The end of the mission to symbolically break the siege came after Israel backed down from an earlier warning to the 'Free Gaza' protest group not to breach the blockade.
Al Jazeera's Ashraf Amritti in Gaza said: "The arrival of these two boats is a very symbolic gesture for the Palestinian cause, to end the siege, end the occupation.
In fact, those phrases are written across the peace boats which carry flags from more than 70 nationalities."
The boats set sail on Friday on a 370km voyage from the Mediterranean island of Cyprus carrying activists from 17 countries, including Israel, with the aim of drawing attention to Israel's blockade of Gaza and its affect on the people there.
The boats sailed through choppy waters into Gaza City's main port on Saturday, where they were greeted by thousands of people waving Palestinian flags, many of them sailing around the harbour in boats.
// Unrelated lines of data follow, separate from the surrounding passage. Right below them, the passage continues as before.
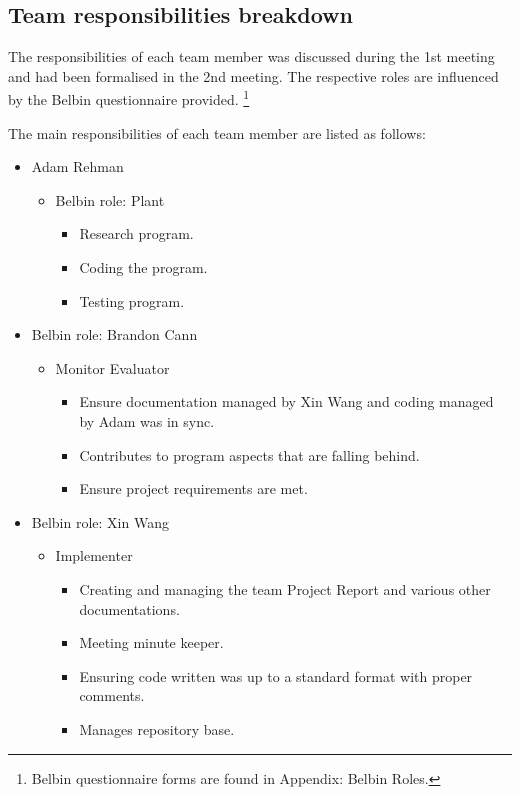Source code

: \documentclass[12pt,a4paper]{article}
\begin{document}
	\subsection{Team responsibilities breakdown}
	The responsibilities of each team member was discussed during the 1st meeting and had been formalised in the 2nd meeting. The
	respective roles are influenced by the Belbin questionnaire provided.
	\footnote{Belbin questionnaire forms are found in Appendix: Belbin Roles.}
	\par
	The main responsibilities of each team member are listed as follows:
	\begin{itemize}
		\item Adam Rehman
		\begin{itemize}
			\item Belbin role: Plant
			\begin{itemize}
				\item Research program.
				\item Coding the program.
				\item Testing program.
			\end{itemize}
		\end{itemize}
		\item Belbin role: Brandon Cann
		\begin{itemize}
			\item Monitor Evaluator
			\begin{itemize}
				\item Ensure documentation managed by Xin Wang and coding managed by Adam was in sync.
				\item Contributes to program aspects that are falling behind.
				\item Ensure project requirements are met.
			\end{itemize}
		\end{itemize}
		\item Belbin role: Xin Wang
		\begin{itemize}
			\item Implementer
			\begin{itemize}
				\item Creating and managing the team Project Report and various other documentations.
				\item Meeting minute keeper.
				\item Ensuring code written was up to a standard format with proper comments.
				\item Manages repository base.
			\end{itemize}
		\end{itemize}
	\end{itemize}
\end{document}
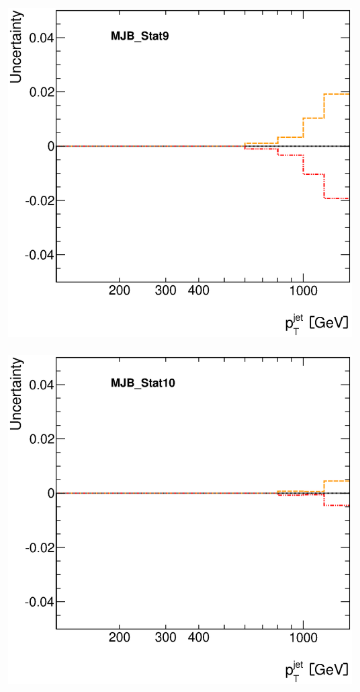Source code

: \documentclass[12pt, twoside]{article}
\numberwithin{equation}{section}
\numberwithin{figure}{section}
\newenvironment{changemargin}[2]{%
\begin{list}{}{%
\setlength{\topsep}{0pt}%
\setlength{\leftmargin}{#1}%
\setlength{\rightmargin}{#2}%
\setlength{\listparindent}{\parindent}%
\setlength{\itemindent}{\parindent}%
\setlength{\parsep}{\parskip}%
}%
\item[]}{\end{list}}
\begin{document}
\begin{figure}[H]
\begin{changemargin}{-1.0cm}{-0.75cm}
\begin{changemargin}{-0.75cm}{-1.0cm}
\begin{subfigure}[b]{0.25\textwidth}
        \end{subfigure}
        \begin{subfigure}[b]{0.25\textwidth}
            \includegraphics[width=\textwidth]{./images/JetSystematics/JetSystematic-35.eps}
        \end{subfigure}
        \begin{subfigure}[b]{0.25\textwidth}
            \includegraphics[width=\textwidth]{./images/JetSystematics/JetSystematic-36.eps}
        \end{subfigure}


\end{changemargin}
\end{changemargin}
\end{figure}
\end{document}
Ismail Haniya, the Hamas leader and dismissed Palestinian prime minster, called on the world to follow the example of the international activists movement and "break the siege on Gaza".
"We deeply appreciate and salute the activists on the two boats", Haniya told Al Jazeera in a phone interview.
Haniya said that it was time for Egypt to reopen the Rafah crossing and end the siege once and for all.
Egypt reopened the crossing last January after Palestinians blew up part of the border barrier, allowing thousands to stock up on supplies from border towns.
Cairo sealed the crossing three days later under pressure from both the United States and the Israeli government, to "protect its own sovereignty."
Jibril al-Rjoub, a senior Fatah leader, also welcomed the "breach of the embargo", describing the international activists as "humanists".
"The two boats defiance the of the Israeli blockade is a glimmer of hope that could be an opening of an end of the siege", the former Palestinian security chief told Al Jazeera in an interview from the West Bank of Ramallah.
Rjoub called for both an immediate reconcilation between Fatah and Hamas to unite the efforts to restore national unity, and to forge ahead with efforts to alleviate Palestinian suffering.
Local activists and charity workers had feared Israel's military would step in to prevent the activists from reaching their destination.
Andrew Mumcie, one of the activists on board one of the boats, told Al Jazeera he was "overjoyed" by their success in reaching Gaza's shore.
"Now we will go back to Cyprus and organise another trip," Mumcie said, adding the group would continue its activities until Israel's siege of Gaza was lifted.
Israel's foreign ministry said it had been closely monitoring the 21-metre-long "Free Gaza" and 18-metre-long "Liberty" boats after they left the Cypriot port of Larnaca.
Aviv Sharon, an Israeli foreign ministry spokesman, earlier said: "They want provocation at sea, but they won't get it.
"We know who the passengers are and what they are bringing with them, and so we have no problem letting them through."
Sharon had said earlier in the day that "all options" were being considered to prevent the ships from entering embargoed waters.
Angela Godfrey-Goldstein, a Jerusalem-based spokeswoman for the Free Gaza Movement which organised the event, said the boats' communications systems had been attacked by "electronic piracy" earlier in the day.
The activists' group was comprised of people between 22 and 81, included students, lawyers, doctors, journalists and an online poker player, organisers said.
Mostly American and British, they included Lauren Booth, the sister-in-law of Tony Blair, the former British prime minister who is now a Middle East envoy.
Many of the activists said they had received death threats before they set sail, leading some to drop out.